Monday, July 2, 2007

The Lawyers who Represented Black Schoolchildren in Brown React to the Chief' Justice's Interpretation of their Words

On page 40 of his opinion in the Seattle and Louisville school cases, Chief Justice Roberts quotes directly from the 1952 oral argument transcript in Brown v. Board of Education to support his notion that the Constitution is colorblind:

"As counsel who appeared before this Court for the plaintiffs in Brown put it: ‘We have one fundamental contention which we will seek to develop in the course of this argument, and that contention is that no State has any authority under the equal protection clause. . .to use race as a factor in affording educational opportunities among its citizens.’ There is no ambiguity in that statement."
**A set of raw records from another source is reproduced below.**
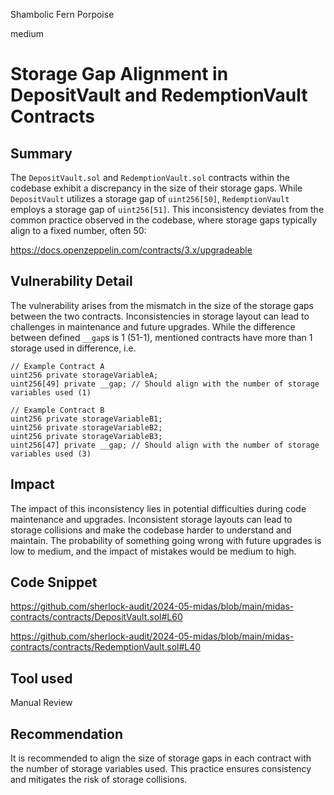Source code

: Shambolic Fern Porpoise

medium

# Storage Gap Alignment in DepositVault and RedemptionVault Contracts

## Summary

The `DepositVault.sol` and `RedemptionVault.sol` contracts within the codebase exhibit a discrepancy in the size of their storage gaps. While `DepositVault` utilizes a storage gap of `uint256[50]`, `RedemptionVault` employs a storage gap of `uint256[51]`. This inconsistency deviates from the common practice observed in the codebase, where storage gaps typically align to a fixed number, often 50:

https://docs.openzeppelin.com/contracts/3.x/upgradeable

## Vulnerability Detail

The vulnerability arises from the mismatch in the size of the storage gaps between the two contracts. Inconsistencies in storage layout can lead to challenges in maintenance and future upgrades. While the difference between defined `__gap`s is 1 (51-1), mentioned contracts have more than 1 storage used in difference, i.e. 

```solidity
// Example Contract A
uint256 private storageVariableA;
uint256[49] private __gap; // Should align with the number of storage variables used (1)

// Example Contract B
uint256 private storageVariableB1;
uint256 private storageVariableB2;
uint256 private storageVariableB3;
uint256[47] private __gap; // Should align with the number of storage variables used (3)
```

## Impact

The impact of this inconsistency lies in potential difficulties during code maintenance and upgrades. Inconsistent storage layouts can lead to storage collisions and make the codebase harder to understand and maintain.
The probability of something going wrong with future upgrades is low to medium, and the impact of mistakes would be medium to high.

## Code Snippet

https://github.com/sherlock-audit/2024-05-midas/blob/main/midas-contracts/contracts/DepositVault.sol#L60

https://github.com/sherlock-audit/2024-05-midas/blob/main/midas-contracts/contracts/RedemptionVault.sol#L40

## Tool used

Manual Review

## Recommendation

It is recommended to align the size of storage gaps in each contract with the number of storage variables used. This practice ensures consistency and mitigates the risk of storage collisions.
Don’t tell that to the actual lawyers who represented the black schoolchildren in Brown. In response to the ruling, these lawyers have stated that the Chief Justice has, “misinterpreted the positions they had taken in the litigation [and] misunderstood the true meaning of Brown." The New York Times, in a June 29 article entitled, “The Same Worlds, but Differing Views,” gathered these responses from the Brown lawyers themselves:

-Robert L. Carter, the lawyer who Roberts quotes directly (and now a 90-year-old senior federal judge in Manhattan) explains how the Chief Justice distorted the purpose of and historical context behind his words:

"All that race was used for at that point in time [the 1950s] was to deny equal opportunity to black people. It’s to stand that argument on its head to use race the way they use is now."

-Columbia Professor Jack Greenberg, who worked on the Brown case for the plaintiffs, called Roberts’ interpretation “preposterous.” He explained that,

“The plaintiffs in Brown were concerned with the marginalization and subjugation of black people. They said you can’t consider race, but that’s how race was being used. . . Following Brown, there was massive resistance. This is essentially the rebirth of massive resistance in more acceptable form.”

-William T. Coleman Jr., a lawyer in Brown who now works as a lawyer in Washington, explained that,

“The majority opinion is 100 percent wrong. It’s dirty pool to say that the people Brown was supposed to protect are the people it’s now not going to protect.”